Sciencemadness Discussion Board

Testing Strength of Organic Reducers

ScienceHideout - 19-8-2014 at 12:38

As we all know, organic compounds are generally reducing agents. What I want to figure out is how to classify and quantify their strength as such. For example, it is easily understood that ascorbic acid is a stronger reducing agent than methyl alcohol... but is there an actual way to quantify that? Would ORP work, or could I titrate it somehow, or is it purely theoretical?

Thank you very much in advance!
Dean

EDIT: I could have sworn that I posted this in beginnings... Oh well :)
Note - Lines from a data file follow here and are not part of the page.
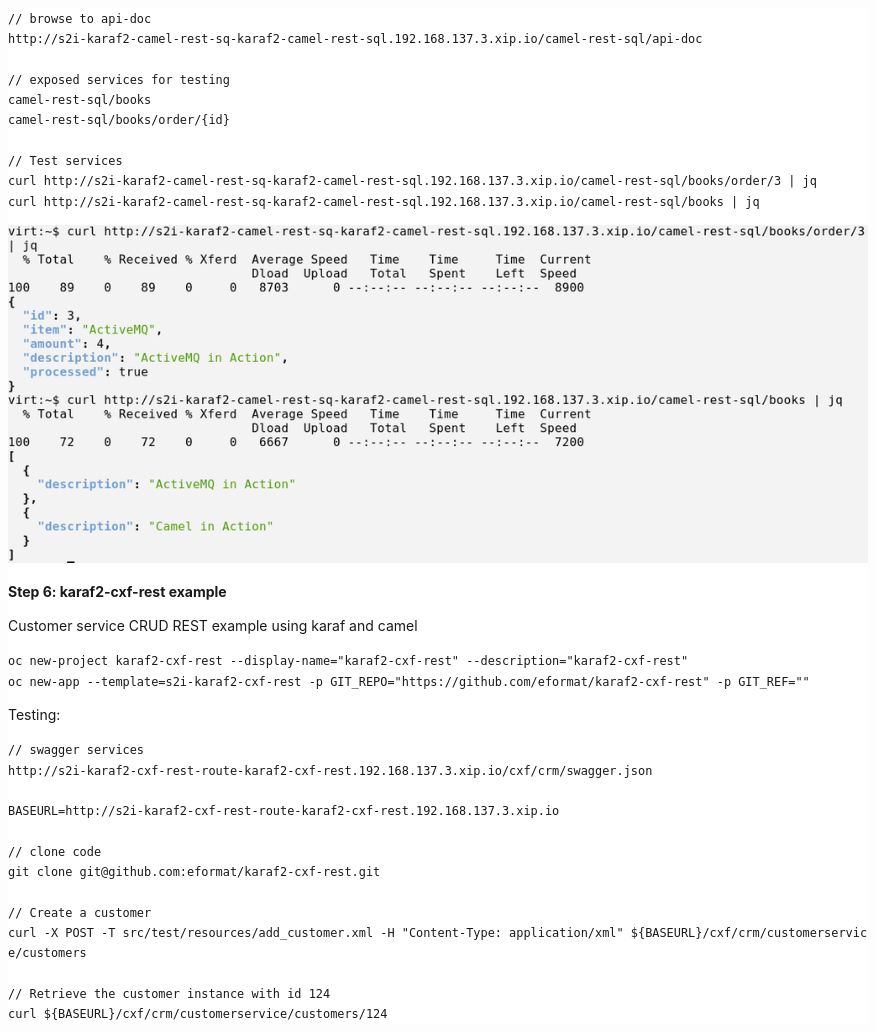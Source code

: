     // browse to api-doc
    http://s2i-karaf2-camel-rest-sq-karaf2-camel-rest-sql.192.168.137.3.xip.io/camel-rest-sql/api-doc

    // exposed services for testing
    camel-rest-sql/books
    camel-rest-sql/books/order/{id}

    // Test services
    curl http://s2i-karaf2-camel-rest-sq-karaf2-camel-rest-sql.192.168.137.3.xip.io/camel-rest-sql/books/order/3 | jq
    curl http://s2i-karaf2-camel-rest-sq-karaf2-camel-rest-sql.192.168.137.3.xip.io/camel-rest-sql/books | jq

![image](images/28-karaf2-camel-rest-sql-rest.png)

**<a name="head6"></a>Step 6: karaf2-cxf-rest example**

Customer service CRUD REST example using karaf and camel

    oc new-project karaf2-cxf-rest --display-name="karaf2-cxf-rest" --description="karaf2-cxf-rest"
    oc new-app --template=s2i-karaf2-cxf-rest -p GIT_REPO="https://github.com/eformat/karaf2-cxf-rest" -p GIT_REF=""

Testing:

    // swagger services
    http://s2i-karaf2-cxf-rest-route-karaf2-cxf-rest.192.168.137.3.xip.io/cxf/crm/swagger.json

    BASEURL=http://s2i-karaf2-cxf-rest-route-karaf2-cxf-rest.192.168.137.3.xip.io

    // clone code
    git clone git@github.com:eformat/karaf2-cxf-rest.git

    // Create a customer 
    curl -X POST -T src/test/resources/add_customer.xml -H "Content-Type: application/xml" ${BASEURL}/cxf/crm/customerservice/customers

    // Retrieve the customer instance with id 124
    curl ${BASEURL}/cxf/crm/customerservice/customers/124
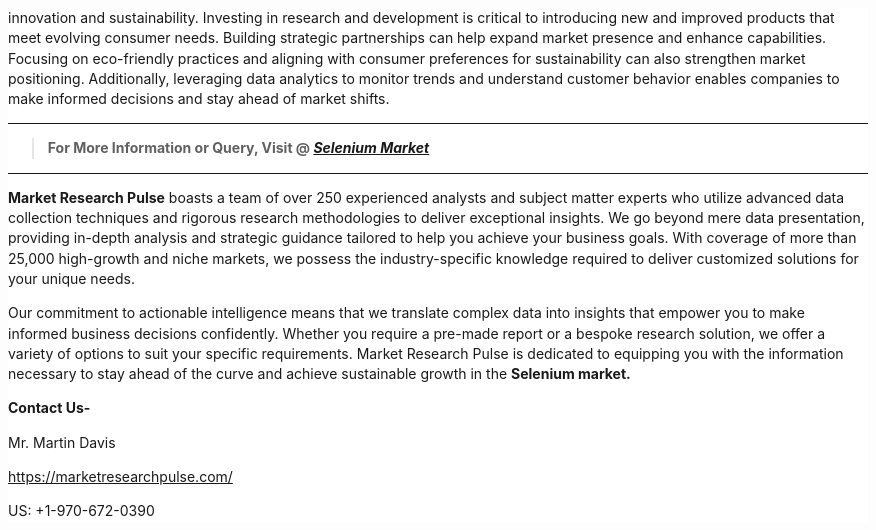 innovation and sustainability. Investing in research and development is critical to introducing new and improved products that meet evolving consumer needs. Building strategic partnerships can help expand market presence and enhance capabilities. Focusing on eco-friendly practices and aligning with consumer preferences for sustainability can also strengthen market positioning. Additionally, leveraging data analytics to monitor trends and understand customer behavior enables companies to make informed decisions and stay ahead of market shifts.</p><hr /><blockquote><p><strong>For More Information or Query, Visit @&nbsp;<em><a href="https://marketresearchpulse.com/report/48299/selenium-market?utm_source=Linkedin&utm_medium=022">Selenium Market</a></em></strong></p></blockquote><hr /><p><strong>Market Research Pulse</strong> boasts a team of over 250 experienced analysts and subject matter experts who utilize advanced data collection techniques and rigorous research methodologies to deliver exceptional insights. We go beyond mere data presentation, providing in-depth analysis and strategic guidance tailored to help you achieve your business goals. With coverage of more than 25,000 high-growth and niche markets, we possess the industry-specific knowledge required to deliver customized solutions for your unique needs.</p><p>Our commitment to actionable intelligence means that we translate complex data into insights that empower you to make informed business decisions confidently. Whether you require a pre-made report or a bespoke research solution, we offer a variety of options to suit your specific requirements. Market Research Pulse is dedicated to equipping you with the information necessary to stay ahead of the curve and achieve sustainable growth in the <strong>Selenium market.</strong></p><p><strong>Contact Us-</strong></p><p>Mr. Martin Davis</p><p>https://marketresearchpulse.com/</p><p>US: +1-970-672-0390</p>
[Edited on 19-8-2014 by ScienceHideout]

Oscilllator - 19-8-2014 at 16:52

You can measure the strength of a reducing agent relative to another reducing agent fairly simply. If substance A reduces substance B but substance C does not, then substance A is a stronger reducing agent than substance B.

This is similar to the old-school way of finding the reactivity of metals. An example is that Zinc metal reduces Cu2+ but lead metal does not. Therefore Zinc is a more reactive metal than lead.

Templar - 20-8-2014 at 02:58

This is difficult... its not just the reducing potention of the reducing agent (boro,LAH, Al/Hg, Na/Hg etc) its also the intermediates that are formed during the process.

For example, DNA polymerase is an enzyme that can do what it normally takes acyl chlorides or PCl3 to do, make peptide bonds. There are other biological reducers too, I think yeast will turn ketones and aldehydes into their alcohols, but is limited by reagent concentration.

I think the reaction mechanism is very important for testing the reducing potential, but there is also the very clear differences in reactivity, LAH vs boro.

Maybe on the susceptibility of attack from other groups (or to attack other groups) and reduce them. Nucleophiles attack LAH pretty readily? But not so much borohydride.

ScienceHideout - 20-8-2014 at 06:16

I guess the problem is that what I am trying to test are very weak in the first place... reducing saccharides. Comparing it to the reactivity series would theoretically work, but anything that theoretically works doesn't practically work. It is not very difficult to reduce silver complexes with any of them (Tollen's Test) or copper complexes (Benedict's, right?), but it is obvious that lead, tin, nickel, cobalt, iron, etc. will not. So they all are very close, the sugars, I just want to be able to put them into some order and assign quantitative data to them. Ribose, xylose, dextrose, galactose, fructose, lactose, maltose, sucrose. I know that sucrose is non reducing because there is no hemiacetal, it is just a matter of sorting them after that.